Ante representantes de gobiernos, universidades, empresas y organizaciones civiles, Menchú sostuvo que las ciudades del futuro requieren una visión que priorice el bienestar humano, la inclusión social y la convivencia pacífica. Afirmó que el uso de la Inteligencia Artificial (IA) y otras innovaciones tecnológicas no garantiza por sí solo una mejor calidad de vida para la población.
“Si vamos a formar una ciudad muy inteligente porque puede manejar la inteligencia artificial y estamos olvidando al ser humano, ¿cómo vamos a hacer una alianza hoy para que funcione?”, cuestionó durante su intervención.
Advierte sobre una crisis de deshumanización
La líder indígena maya quiché señaló que el mundo atraviesa una crisis global de deshumanización, situación que obliga a replantear la manera en que las sociedades diseñan políticas públicas y construyen sus espacios urbanos.
Asimismo, recordó que diversos foros internacionales han advertido durante décadas sobre la importancia de preservar los valores humanos como condición indispensable para garantizar el futuro de la humanidad.
Bajo esta perspectiva, destacó la necesidad de fortalecer liderazgos éticos, comprometidos con sus comunidades y capaces de generar soluciones sostenibles frente a los retos sociales actuales.
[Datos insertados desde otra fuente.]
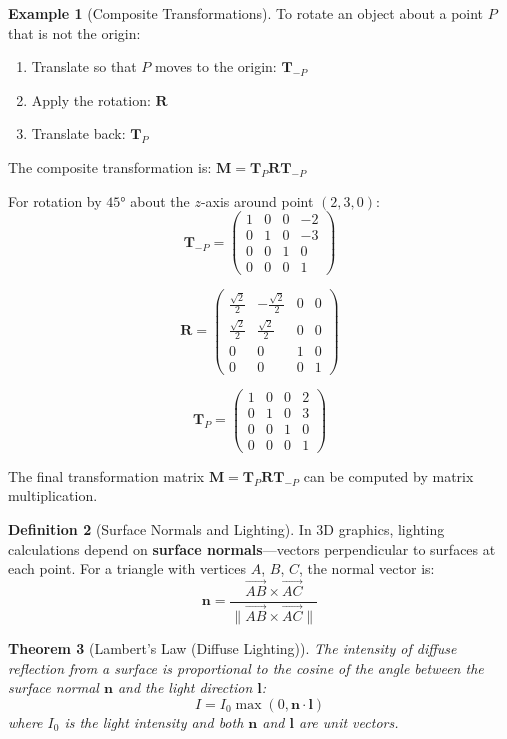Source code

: \documentclass[12pt]{article}
\numberwithin{equation}{section}
\newcommand{\vect}[1]{\boldsymbol{#1}}   %
\newcommand{\mat}[1]{\mathbf{#1}}        %
\theoremstyle{plain}
\newtheorem{theorem}{Theorem}[section]
\theoremstyle{definition}
\newtheorem{definition}[theorem]{Definition}
\newtheorem{example}[theorem]{Example}
\theoremstyle{remark}
\begin{document}
\begin{example}[Composite Transformations]
To rotate an object about a point $P$ that is not the origin:
\begin{enumerate}
\item Translate so that $P$ moves to the origin: $\mat{T}_{-P}$
\item Apply the rotation: $\mat{R}$
\item Translate back: $\mat{T}_P$
\end{enumerate}

The composite transformation is: $\mat{M} = \mat{T}_P \mat{R} \mat{T}_{-P}$

For rotation by $45°$ about the $z$-axis around point $(2, 3, 0)$:
$$\mat{T}_{-P} = \begin{pmatrix} 1 & 0 & 0 & -2 \\ 0 & 1 & 0 & -3 \\ 0 & 0 & 1 & 0 \\ 0 & 0 & 0 & 1 \end{pmatrix}$$

$$\mat{R} = \begin{pmatrix} \frac{\sqrt{2}}{2} & -\frac{\sqrt{2}}{2} & 0 & 0 \\ \frac{\sqrt{2}}{2} & \frac{\sqrt{2}}{2} & 0 & 0 \\ 0 & 0 & 1 & 0 \\ 0 & 0 & 0 & 1 \end{pmatrix}$$

$$\mat{T}_P = \begin{pmatrix} 1 & 0 & 0 & 2 \\ 0 & 1 & 0 & 3 \\ 0 & 0 & 1 & 0 \\ 0 & 0 & 0 & 1 \end{pmatrix}$$

The final transformation matrix $\mat{M} = \mat{T}_P \mat{R} \mat{T}_{-P}$ can be computed by matrix multiplication.
\end{example}

\begin{definition}[Surface Normals and Lighting]
In 3D graphics, lighting calculations depend on \textbf{surface normals}—vectors perpendicular to surfaces at each point. For a triangle with vertices $A$, $B$, $C$, the normal vector is:
$$\vect{n} = \frac{\overrightarrow{AB} \times \overrightarrow{AC}}{\|\overrightarrow{AB} \times \overrightarrow{AC}\|}$$
\end{definition}

\begin{theorem}[Lambert's Law (Diffuse Lighting)]
The intensity of diffuse reflection from a surface is proportional to the cosine of the angle between the surface normal $\vect{n}$ and the light direction $\vect{l}$:
$$I = I_0 \max(0, \vect{n} \cdot \vect{l})$$
where $I_0$ is the light intensity and both $\vect{n}$ and $\vect{l}$ are unit vectors.
\end{theorem}
\end{document}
También enfatizó la importancia de prevenir conflictos mediante el diálogo y la participación ciudadana.
Diversidad cultural, clave para una ciudad inteligente
Otro de los ejes centrales de su mensaje fue la defensa de la diversidad cultural y lingüística. Menchú aseguró que una ciudad verdaderamente inteligente debe reconocer las distintas formas de conocimiento, identidad y organización social que existen en el mundo.
“El problema no es la inteligencia, sino cómo incluir la inteligencia de otros para que el mundo inteligente que queremos sea un mundo inteligente para todos”, expresó.
En ese contexto, propuso el desarrollo de plataformas tecnológicas capaces de integrar, preservar y difundir los diferentes idiomas y expresiones culturales de los pueblos.
Cultura de paz y cooperación intergeneracional
Durante su participación, la Premio Nobel rechazó la violencia como mecanismo para resolver diferencias políticas o sociales. Consideró que las sociedades democráticas requieren diálogo, respeto mutuo y construcción de acuerdos para avanzar hacia modelos de desarrollo más equilibrados.
Finalmente, Menchú convocó a impulsar una cultura de paz, fortalecer la colaboración entre generaciones y aprovechar tanto la experiencia de los adultos mayores como la creatividad de los jóvenes.
Con ese llamado, la activista dejó un mensaje claro para los asistentes al Smart City Latam Congress: el futuro de las ciudades dependerá menos de la tecnología y más de la capacidad de construir comunidades humanas, incluyentes y solidarias.